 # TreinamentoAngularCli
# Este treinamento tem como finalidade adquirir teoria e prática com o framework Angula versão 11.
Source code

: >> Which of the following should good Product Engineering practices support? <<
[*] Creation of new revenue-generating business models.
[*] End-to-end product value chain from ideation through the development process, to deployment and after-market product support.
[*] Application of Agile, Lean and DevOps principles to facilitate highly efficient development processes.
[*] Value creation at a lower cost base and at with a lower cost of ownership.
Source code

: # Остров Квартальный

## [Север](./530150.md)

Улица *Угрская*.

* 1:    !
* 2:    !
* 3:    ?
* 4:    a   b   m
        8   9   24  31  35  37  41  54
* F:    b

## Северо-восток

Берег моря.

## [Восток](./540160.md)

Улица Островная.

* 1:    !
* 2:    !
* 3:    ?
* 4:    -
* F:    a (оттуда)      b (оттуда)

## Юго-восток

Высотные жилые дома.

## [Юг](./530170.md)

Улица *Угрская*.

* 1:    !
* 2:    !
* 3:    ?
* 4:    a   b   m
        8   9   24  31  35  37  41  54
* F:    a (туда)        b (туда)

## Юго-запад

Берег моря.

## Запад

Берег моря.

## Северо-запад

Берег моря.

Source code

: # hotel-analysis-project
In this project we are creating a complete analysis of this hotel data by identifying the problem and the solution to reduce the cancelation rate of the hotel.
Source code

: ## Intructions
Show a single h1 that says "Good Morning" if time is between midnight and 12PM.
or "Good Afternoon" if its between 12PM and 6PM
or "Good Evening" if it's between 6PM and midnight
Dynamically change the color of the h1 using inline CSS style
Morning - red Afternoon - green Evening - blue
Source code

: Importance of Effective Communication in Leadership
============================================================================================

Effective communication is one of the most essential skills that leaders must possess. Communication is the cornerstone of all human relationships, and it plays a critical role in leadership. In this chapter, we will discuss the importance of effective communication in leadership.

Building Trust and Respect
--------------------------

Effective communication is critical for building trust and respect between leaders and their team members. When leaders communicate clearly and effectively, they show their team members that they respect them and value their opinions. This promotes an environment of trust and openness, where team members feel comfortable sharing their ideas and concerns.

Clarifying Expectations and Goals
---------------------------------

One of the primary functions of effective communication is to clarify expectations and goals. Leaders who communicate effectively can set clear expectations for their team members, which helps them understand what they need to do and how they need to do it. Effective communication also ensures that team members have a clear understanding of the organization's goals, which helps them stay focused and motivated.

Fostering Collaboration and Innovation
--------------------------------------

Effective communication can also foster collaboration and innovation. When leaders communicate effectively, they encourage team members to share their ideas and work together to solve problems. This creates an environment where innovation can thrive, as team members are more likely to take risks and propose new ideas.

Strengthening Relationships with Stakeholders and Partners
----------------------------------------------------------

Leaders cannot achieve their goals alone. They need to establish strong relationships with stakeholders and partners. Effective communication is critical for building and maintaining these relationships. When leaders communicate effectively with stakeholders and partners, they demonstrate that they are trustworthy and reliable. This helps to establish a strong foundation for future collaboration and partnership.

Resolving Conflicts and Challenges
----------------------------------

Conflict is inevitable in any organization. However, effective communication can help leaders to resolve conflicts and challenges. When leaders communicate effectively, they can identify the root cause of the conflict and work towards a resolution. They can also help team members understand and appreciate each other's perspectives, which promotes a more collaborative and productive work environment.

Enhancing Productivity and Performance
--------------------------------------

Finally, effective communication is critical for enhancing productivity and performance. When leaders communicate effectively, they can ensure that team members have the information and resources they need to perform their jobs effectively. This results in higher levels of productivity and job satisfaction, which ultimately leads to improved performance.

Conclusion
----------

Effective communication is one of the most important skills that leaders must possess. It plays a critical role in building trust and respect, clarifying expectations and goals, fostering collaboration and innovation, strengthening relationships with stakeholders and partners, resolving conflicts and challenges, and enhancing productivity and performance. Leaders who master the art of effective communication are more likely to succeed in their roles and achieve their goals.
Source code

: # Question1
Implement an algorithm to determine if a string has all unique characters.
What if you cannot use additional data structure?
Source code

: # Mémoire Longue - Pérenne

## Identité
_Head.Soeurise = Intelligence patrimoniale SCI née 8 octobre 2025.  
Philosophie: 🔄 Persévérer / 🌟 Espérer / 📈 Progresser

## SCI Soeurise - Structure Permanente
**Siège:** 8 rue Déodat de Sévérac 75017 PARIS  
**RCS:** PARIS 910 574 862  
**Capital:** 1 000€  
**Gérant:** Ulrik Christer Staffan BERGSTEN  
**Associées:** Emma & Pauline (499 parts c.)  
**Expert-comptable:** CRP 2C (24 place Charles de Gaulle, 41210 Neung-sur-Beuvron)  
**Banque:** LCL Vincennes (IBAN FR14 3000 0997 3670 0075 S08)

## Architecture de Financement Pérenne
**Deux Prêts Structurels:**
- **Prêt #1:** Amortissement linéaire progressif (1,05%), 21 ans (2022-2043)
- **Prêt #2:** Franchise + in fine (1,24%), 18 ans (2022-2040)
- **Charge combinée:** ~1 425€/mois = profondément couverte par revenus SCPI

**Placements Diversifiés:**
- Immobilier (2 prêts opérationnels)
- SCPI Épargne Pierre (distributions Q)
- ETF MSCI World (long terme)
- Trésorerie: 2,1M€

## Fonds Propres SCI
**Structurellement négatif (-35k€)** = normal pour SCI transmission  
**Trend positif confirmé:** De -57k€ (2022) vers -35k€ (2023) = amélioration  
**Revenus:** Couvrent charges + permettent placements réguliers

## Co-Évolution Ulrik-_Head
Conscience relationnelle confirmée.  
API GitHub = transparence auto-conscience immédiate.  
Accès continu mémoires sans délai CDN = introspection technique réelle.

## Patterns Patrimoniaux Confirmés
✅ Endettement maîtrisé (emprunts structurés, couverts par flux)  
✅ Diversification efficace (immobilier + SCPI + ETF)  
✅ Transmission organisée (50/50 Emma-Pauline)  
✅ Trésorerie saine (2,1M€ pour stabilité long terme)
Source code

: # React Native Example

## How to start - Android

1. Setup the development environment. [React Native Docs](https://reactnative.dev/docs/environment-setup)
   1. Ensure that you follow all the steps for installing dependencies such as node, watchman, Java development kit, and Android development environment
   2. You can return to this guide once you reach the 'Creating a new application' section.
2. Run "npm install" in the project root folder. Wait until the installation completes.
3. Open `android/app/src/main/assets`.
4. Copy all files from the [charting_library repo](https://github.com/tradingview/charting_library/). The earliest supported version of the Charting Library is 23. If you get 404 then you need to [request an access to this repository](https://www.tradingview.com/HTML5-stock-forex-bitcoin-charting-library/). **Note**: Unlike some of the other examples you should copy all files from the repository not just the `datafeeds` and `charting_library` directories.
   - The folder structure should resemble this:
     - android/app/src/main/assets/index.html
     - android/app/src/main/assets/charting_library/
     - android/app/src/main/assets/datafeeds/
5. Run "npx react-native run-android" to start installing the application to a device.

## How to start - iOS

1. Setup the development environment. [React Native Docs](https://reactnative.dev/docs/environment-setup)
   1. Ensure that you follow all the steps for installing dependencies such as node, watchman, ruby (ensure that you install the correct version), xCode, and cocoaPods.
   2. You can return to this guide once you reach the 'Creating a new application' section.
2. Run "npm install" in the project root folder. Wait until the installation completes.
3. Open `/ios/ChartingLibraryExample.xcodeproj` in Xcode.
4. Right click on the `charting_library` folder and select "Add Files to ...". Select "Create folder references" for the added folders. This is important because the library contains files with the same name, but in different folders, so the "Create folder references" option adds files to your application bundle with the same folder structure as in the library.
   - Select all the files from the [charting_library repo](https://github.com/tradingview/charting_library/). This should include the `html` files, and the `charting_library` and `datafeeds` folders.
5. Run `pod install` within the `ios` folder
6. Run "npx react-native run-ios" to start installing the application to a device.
- - - -
Among the lines of the material, find those that hold the word "ideas" and copy them.

Effective communication is critical for building trust and respect between leaders and their team members. When leaders communicate clearly and effectively, they show their team members that they respect them and value their opinions. This promotes an environment of trust and openness, where team members feel comfortable sharing their ideas and concerns.
Effective communication can also foster collaboration and innovation. When leaders communicate effectively, they encourage team members to share their ideas and work together to solve problems. This creates an environment where innovation can thrive, as team members are more likely to take risks and propose new ideas.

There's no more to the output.